EXERCISE PROMPT: Please transcribe the listing below in full, exactly as written, leaving out its pictures.

[SUPPLIED DATA]

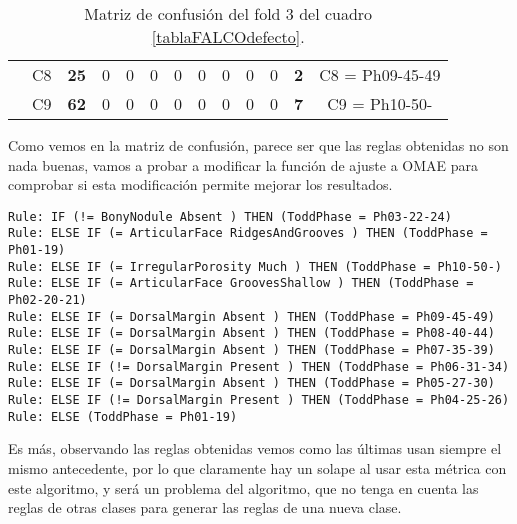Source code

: \begin{table}[H]
{\begin{tabular}{|ccccccccccccc|}
\multicolumn{1}{|c|}{}                                      & \multicolumn{1}{c|}{C8} & \multicolumn{1}{c|}{\textbf{25}} & \multicolumn{1}{c|}{0}          & \multicolumn{1}{c|}{0}          & \multicolumn{1}{c|}{0}  & \multicolumn{1}{c|}{0}  & \multicolumn{1}{c|}{0}  & \multicolumn{1}{c|}{0}  & \multicolumn{1}{c|}{0}  & \multicolumn{1}{c|}{0}  & \multicolumn{1}{c|}{\textbf{2}} & C8 = Ph09-45-49   \\ \cline{2-13}
\multicolumn{1}{|c|}{}                                      & \multicolumn{1}{c|}{C9} & \multicolumn{1}{c|}{\textbf{62}} & \multicolumn{1}{c|}{0}          & \multicolumn{1}{c|}{0}          & \multicolumn{1}{c|}{0}  & \multicolumn{1}{c|}{0}  & \multicolumn{1}{c|}{0}  & \multicolumn{1}{c|}{0}  & \multicolumn{1}{c|}{0}  & \multicolumn{1}{c|}{0}  & \multicolumn{1}{c|}{\textbf{7}} & C9 = Ph10-50-     \\ \hline
\end{tabular}%
}
\caption{Matriz de confusión del fold 3 del cuadro \ref{tablaFALCOdefecto}.}
\end{table}

Como vemos en la matriz de confusión, parece ser que las reglas obtenidas no son nada buenas, vamos a probar a modificar la función de ajuste a OMAE para comprobar si esta modificación permite mejorar los resultados.

\begin{lstlisting}
Rule: IF (!= BonyNodule Absent ) THEN (ToddPhase = Ph03-22-24)
Rule: ELSE IF (= ArticularFace RidgesAndGrooves ) THEN (ToddPhase = Ph01-19)
Rule: ELSE IF (= IrregularPorosity Much ) THEN (ToddPhase = Ph10-50-)
Rule: ELSE IF (= ArticularFace GroovesShallow ) THEN (ToddPhase = Ph02-20-21)
Rule: ELSE IF (= DorsalMargin Absent ) THEN (ToddPhase = Ph09-45-49)
Rule: ELSE IF (= DorsalMargin Absent ) THEN (ToddPhase = Ph08-40-44)
Rule: ELSE IF (= DorsalMargin Absent ) THEN (ToddPhase = Ph07-35-39)
Rule: ELSE IF (!= DorsalMargin Present ) THEN (ToddPhase = Ph06-31-34)
Rule: ELSE IF (= DorsalMargin Absent ) THEN (ToddPhase = Ph05-27-30)
Rule: ELSE IF (!= DorsalMargin Present ) THEN (ToddPhase = Ph04-25-26)
Rule: ELSE (ToddPhase = Ph01-19)
\end{lstlisting}

Es más, observando las reglas obtenidas vemos como las últimas usan siempre el mismo antecedente, por lo que claramente hay un solape al usar esta métrica con este algoritmo, y será un problema del algoritmo, que no tenga en cuenta las reglas de otras clases para generar las reglas de una nueva clase.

[/SUPPLIED DATA]

ANSWER BOX:
Source code

: \begin{table}[H]
{\begin{tabular}{|ccccccccccccc|}
\multicolumn{1}{|c|}{}                                      & \multicolumn{1}{c|}{C8} & \multicolumn{1}{c|}{\textbf{25}} & \multicolumn{1}{c|}{0}          & \multicolumn{1}{c|}{0}          & \multicolumn{1}{c|}{0}  & \multicolumn{1}{c|}{0}  & \multicolumn{1}{c|}{0}  & \multicolumn{1}{c|}{0}  & \multicolumn{1}{c|}{0}  & \multicolumn{1}{c|}{0}  & \multicolumn{1}{c|}{\textbf{2}} & C8 = Ph09-45-49   \\ \cline{2-13}
\multicolumn{1}{|c|}{}                                      & \multicolumn{1}{c|}{C9} & \multicolumn{1}{c|}{\textbf{62}} & \multicolumn{1}{c|}{0}          & \multicolumn{1}{c|}{0}          & \multicolumn{1}{c|}{0}  & \multicolumn{1}{c|}{0}  & \multicolumn{1}{c|}{0}  & \multicolumn{1}{c|}{0}  & \multicolumn{1}{c|}{0}  & \multicolumn{1}{c|}{0}  & \multicolumn{1}{c|}{\textbf{7}} & C9 = Ph10-50-     \\ \hline
\end{tabular}%
}
\caption{Matriz de confusión del fold 3 del cuadro \ref{tablaFALCOdefecto}.}
\end{table}

Como vemos en la matriz de confusión, parece ser que las reglas obtenidas no son nada buenas, vamos a probar a modificar la función de ajuste a OMAE para comprobar si esta modificación permite mejorar los resultados.

\begin{lstlisting}
Rule: IF (!= BonyNodule Absent ) THEN (ToddPhase = Ph03-22-24)
Rule: ELSE IF (= ArticularFace RidgesAndGrooves ) THEN (ToddPhase = Ph01-19)
Rule: ELSE IF (= IrregularPorosity Much ) THEN (ToddPhase = Ph10-50-)
Rule: ELSE IF (= ArticularFace GroovesShallow ) THEN (ToddPhase = Ph02-20-21)
Rule: ELSE IF (= DorsalMargin Absent ) THEN (ToddPhase = Ph09-45-49)
Rule: ELSE IF (= DorsalMargin Absent ) THEN (ToddPhase = Ph08-40-44)
Rule: ELSE IF (= DorsalMargin Absent ) THEN (ToddPhase = Ph07-35-39)
Rule: ELSE IF (!= DorsalMargin Present ) THEN (ToddPhase = Ph06-31-34)
Rule: ELSE IF (= DorsalMargin Absent ) THEN (ToddPhase = Ph05-27-30)
Rule: ELSE IF (!= DorsalMargin Present ) THEN (ToddPhase = Ph04-25-26)
Rule: ELSE (ToddPhase = Ph01-19)
\end{lstlisting}

Es más, observando las reglas obtenidas vemos como las últimas usan siempre el mismo antecedente, por lo que claramente hay un solape al usar esta métrica con este algoritmo, y será un problema del algoritmo, que no tenga en cuenta las reglas de otras clases para generar las reglas de una nueva clase.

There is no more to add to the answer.